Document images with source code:

▬▬▬▬▬▬▬▬▬▬

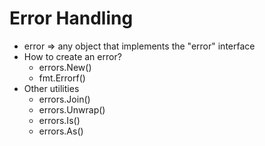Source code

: # Error Handling #

- error => any object that implements the "error" interface
- How to create an error?
    - errors.New()
    - fmt.Errorf()
- Other utilities
    - errors.Join()
    - errors.Unwrap()
    - errors.Is()
    - errors.As()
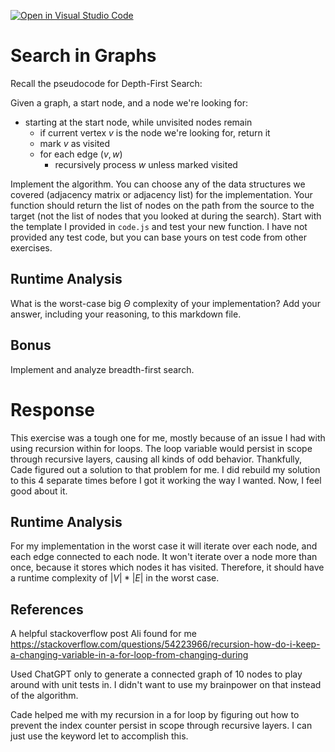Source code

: [![Open in Visual Studio Code](https://classroom.github.com/assets/open-in-vscode-718a45dd9cf7e7f842a935f5ebbe5719a5e09af4491e668f4dbf3b35d5cca122.svg)](https://classroom.github.com/online_ide?assignment_repo_id=12472910&assignment_repo_type=AssignmentRepo)
# Search in Graphs

Recall the pseudocode for Depth-First Search:

Given a graph, a start node, and a node we're looking for:
- starting at the start node, while unvisited nodes remain
    - if current vertex $v$ is the node we're looking for, return it
    - mark $v$ as visited
    - for each edge $(v,w)$
        - recursively process $w$ unless marked visited

Implement the algorithm. You can choose any of the data structures we covered
(adjacency matrix or adjacency list) for the implementation. Your function
should return the list of nodes on the path from the source to the target (not
the list of nodes that you looked at during the search). Start with the template
I provided in `code.js` and test your new function. I have not provided any test
code, but you can base yours on test code from other exercises.

## Runtime Analysis

What is the worst-case big $\Theta$ complexity of your implementation? Add your
answer, including your reasoning, to this markdown file.

## Bonus

Implement and analyze breadth-first search.

# Response

This exercise was a tough one for me, mostly because of an issue I had with using recursion within for loops. The loop variable would persist in scope through recursive layers, causing all kinds of odd behavior. Thankfully, Cade figured out a solution to that problem for me. I did rebuild my solution to this 4 separate times before I got it working the way I wanted. Now, I feel good about it.

## Runtime Analysis

For my implementation in the worst case it will iterate over each node, and each edge connected to each node. It won't iterate over a node more than once, because it stores which nodes it has visited. Therefore, it should have a runtime complexity of $|V|*|E|$ in the worst case.

## References

A helpful stackoverflow post Ali found for me
https://stackoverflow.com/questions/54223966/recursion-how-do-i-keep-a-changing-variable-in-a-for-loop-from-changing-during

Used ChatGPT only to generate a connected graph of 10 nodes to play around with unit tests in. I didn't want to use my brainpower on that instead of the algorithm.

Cade helped me with my recursion in a for loop by figuring out how to prevent the index counter persist in scope through recursive layers. I can just use the keyword let to accomplish this.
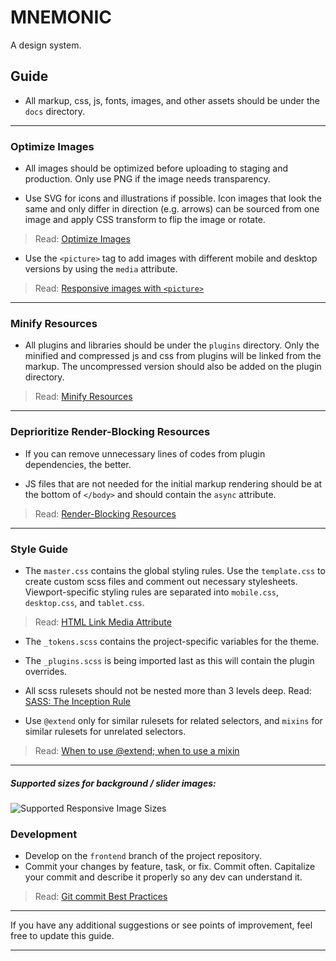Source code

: # MNEMONIC

A design system.

## Guide

* All markup, css, js, fonts, images, and other assets should be under the `docs` directory.

- - -

### Optimize Images

* All images should be optimized before uploading to staging and production. Only use PNG if the image needs transparency. 

* Use SVG for icons and illustrations if possible. Icon images that look the same and only differ in direction (e.g. arrows) can be sourced from one image and apply CSS transform to flip the image or rotate.

> Read: [Optimize Images](https://developers.google.com/web/tools/lighthouse/audits/optimize-images)

* Use the `<picture>` tag to add images with different mobile and desktop versions by using the `media` attribute.

> Read: [Responsive images with `<picture>`](https://developers.google.com/web/fundamentals/design-and-ux/responsive/images#art_direction_in_responsive_images_with_picture)

- - -

### Minify Resources

* All plugins and libraries should be under the `plugins` directory. Only the minified and compressed js and css from plugins will be linked from the markup. The uncompressed version should also be added on the plugin directory. 

> Read: [Minify Resources](https://developers.google.com/speed/docs/insights/MinifyResources)

- - -

### Deprioritize Render-Blocking Resources

* If you can remove unnecessary lines of codes from plugin dependencies, the better.

* JS files that are not needed for the initial markup rendering should be at the bottom of `</body>` and should contain the `async` attribute. 

> Read: [Render-Blocking Resources](https://developers.google.com/web/tools/lighthouse/audits/blocking-resources)

- - -

### Style Guide

* The `master.css` contains the global styling rules. Use the `template.css` to create custom scss files and comment out necessary stylesheets. Viewport-specific styling rules are separated into `mobile.css`, `desktop.css`, and `tablet.css`.

> Read: [HTML Link Media Attribute](https://www.w3schools.com/tags/att_link_media.asp) 

* The `_tokens.scss` contains the project-specific variables for the theme. 

* The `_plugins.scss` is being imported last as this will contain the plugin overrides.

* All scss rulesets should not be nested more than 3 levels deep. 
Read: [SASS: The Inception Rule](http://thesassway.com/beginner/the-inception-rule)

* Use `@extend` only for similar rulesets for related selectors, and `mixins` for similar rulesets for unrelated selectors.

> Read: [When to use @extend; when to use a mixin](https://csswizardry.com/2014/11/when-to-use-extend-when-to-use-a-mixin/)  

- - -

##### Supported sizes for background / slider images:

![Supported Responsive Image Sizes](https://i.imgur.com/qNER6pd.jpg)

### Development
* Develop on the `frontend` branch of the project repository.
* Commit your changes by feature, task, or fix. Commit often. Capitalize your commit and describe it properly so any dev can understand it.

> Read: [Git commit Best Practices](https://github.com/trein/dev-best-practices/wiki/Git-Commit-Best-Practices)

- - -

If you have any additional suggestions or see points of improvement, feel free to update this guide.

- - -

▬▬▬▬▬▬▬▬▬▬

WHAT YOU SHOULD DO: Copy the records above from the first line through the line containing "- recursively process", both included, and leave out any pictures.

WRITTEN RESPONSE:
Source code

: # Error Handling #

- error => any object that implements the "error" interface
- How to create an error?
    - errors.New()
    - fmt.Errorf()
- Other utilities
    - errors.Join()
    - errors.Unwrap()
    - errors.Is()
    - errors.As()
Source code

: [![Open in Visual Studio Code](https://classroom.github.com/assets/open-in-vscode-718a45dd9cf7e7f842a935f5ebbe5719a5e09af4491e668f4dbf3b35d5cca122.svg)](https://classroom.github.com/online_ide?assignment_repo_id=12472910&assignment_repo_type=AssignmentRepo)
# Search in Graphs

Recall the pseudocode for Depth-First Search:

Given a graph, a start node, and a node we're looking for:
- starting at the start node, while unvisited nodes remain
    - if current vertex $v$ is the node we're looking for, return it
    - mark $v$ as visited
    - for each edge $(v,w)$
        - recursively process $w$ unless marked visited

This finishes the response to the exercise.